[Data shown — start]

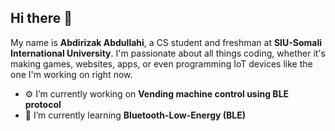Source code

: ## Hi there 👋

My name is **Abdirizak Abdullahi**, a CS student and freshman at **SIU-Somali International University**. I'm passionate about all things coding, whether it's making games, websites, apps, or even programming IoT devices like the one I'm working on right now.

- ⚙️ I’m currently working on **Vending machine control using BLE protocol**
- 📘 I’m currently learning **Bluetooth-Low-Energy (BLE)**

[Data shown — finish]

= What is expected =
Are you able to set down all the lines above exactly, without any pictures?

= Output for this task =
Source code

: ## Hi there 👋

My name is **Abdirizak Abdullahi**, a CS student and freshman at **SIU-Somali International University**. I'm passionate about all things coding, whether it's making games, websites, apps, or even programming IoT devices like the one I'm working on right now.

- ⚙️ I’m currently working on **Vending machine control using BLE protocol**
- 📘 I’m currently learning **Bluetooth-Low-Energy (BLE)**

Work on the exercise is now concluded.